◆ **Work request**: Read the data, and whenever a line holds the word "マイナス", report that line.
☆ ☆ ☆ ☆ ☆ ☆ ☆
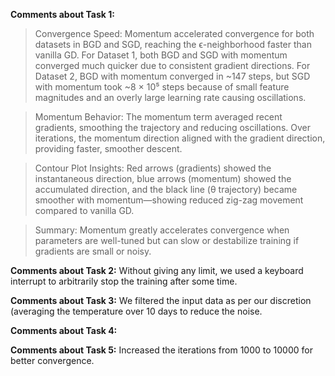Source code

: **Comments about Task 1:**
>Convergence Speed: Momentum accelerated convergence for both datasets in BGD and SGD, reaching the ϵ-neighborhood faster than vanilla GD.
>For Dataset 1, both BGD and SGD with momentum converged much quicker due to consistent gradient directions.
>For Dataset 2, BGD with momentum converged in ~147 steps, but SGD with momentum took ~8 × 10⁵ steps because of small feature magnitudes and an overly large learning rate causing oscillations.

>Momentum Behavior: The momentum term averaged recent gradients, smoothing the trajectory and reducing oscillations. Over iterations, the momentum direction aligned with the gradient direction, providing faster, smoother descent.

>Contour Plot Insights: Red arrows (gradients) showed the instantaneous direction, blue arrows (momentum) showed the accumulated direction, and the black line (θ trajectory) became smoother with momentum—showing reduced zig-zag movement compared to vanilla GD.

>Summary: Momentum greatly accelerates convergence when parameters are well-tuned but can slow or destabilize training if gradients are small or noisy.

**Comments about Task 2:**
Without giving any limit, we used a keyboard interrupt to arbitrarily stop the training after some time.

**Comments about Task 3:**
We filtered the input data as per our discretion (averaging the temperature over 10 days to reduce the noise.

**Comments about Task 4:**

**Comments about Task 5:** 
Increased the iterations from 1000 to 10000 for better convergence.
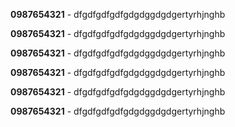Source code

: **0987654321** - dfgdfgdfgdfgdgdggdgdgertyrhjnghb

**0987654321** - dfgdfgdfgdfgdgdggdgdgertyrhjnghb

**0987654321** - dfgdfgdfgdfgdgdggdgdgertyrhjnghb

**0987654321** - dfgdfgdfgdfgdgdggdgdgertyrhjnghb

**0987654321** - dfgdfgdfgdfgdgdggdgdgertyrhjnghb

**0987654321** - dfgdfgdfgdfgdgdggdgdgertyrhjnghb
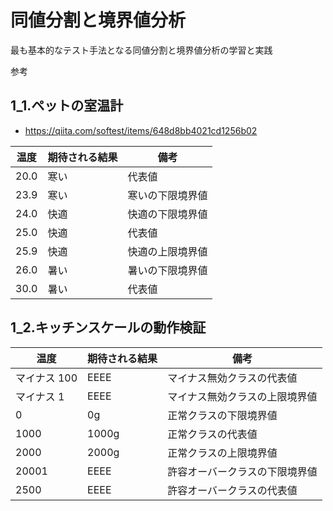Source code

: # 同値分割と境界値分析

最も基本的なテスト手法となる同値分割と境界値分析の学習と実践

参考

## 1_1.ペットの室温計

- https://qiita.com/softest/items/648d8bb4021cd1256b02

| 温度 | 期待される結果 | 備考             |
| ---- | -------------- | ---------------- |
| 20.0 | 寒い           | 代表値           |
| 23.9 | 寒い           | 寒いの下限境界値 |
| 24.0 | 快適           | 快適の下限境界値 |
| 25.0 | 快適           | 代表値           |
| 25.9 | 快適           | 快適の上限境界値 |
| 26.0 | 暑い           | 暑いの下限境界値 |
| 30.0 | 暑い           | 代表値           |

## 1_2.キッチンスケールの動作検証

| 温度         | 期待される結果 | 備考                           |
| ------------ | -------------- | ------------------------------ |
| マイナス 100 | EEEE           | マイナス無効クラスの代表値     |
| マイナス 1   | EEEE           | マイナス無効クラスの上限境界値 |
| 0            | 0g             | 正常クラスの下限境界値         |
| 1000         | 1000g          | 正常クラスの代表値             |
| 2000         | 2000g          | 正常クラスの上限境界値         |
| 20001        | EEEE           | 許容オーバークラスの下限境界値 |
| 2500         | EEEE           | 許容オーバークラスの代表値     |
☆ ☆ ☆ ☆ ☆ ☆ ☆
◆ **Solution for this problem**:
| マイナス 100 | EEEE           | マイナス無効クラスの代表値     |
| マイナス 1   | EEEE           | マイナス無効クラスの上限境界値 |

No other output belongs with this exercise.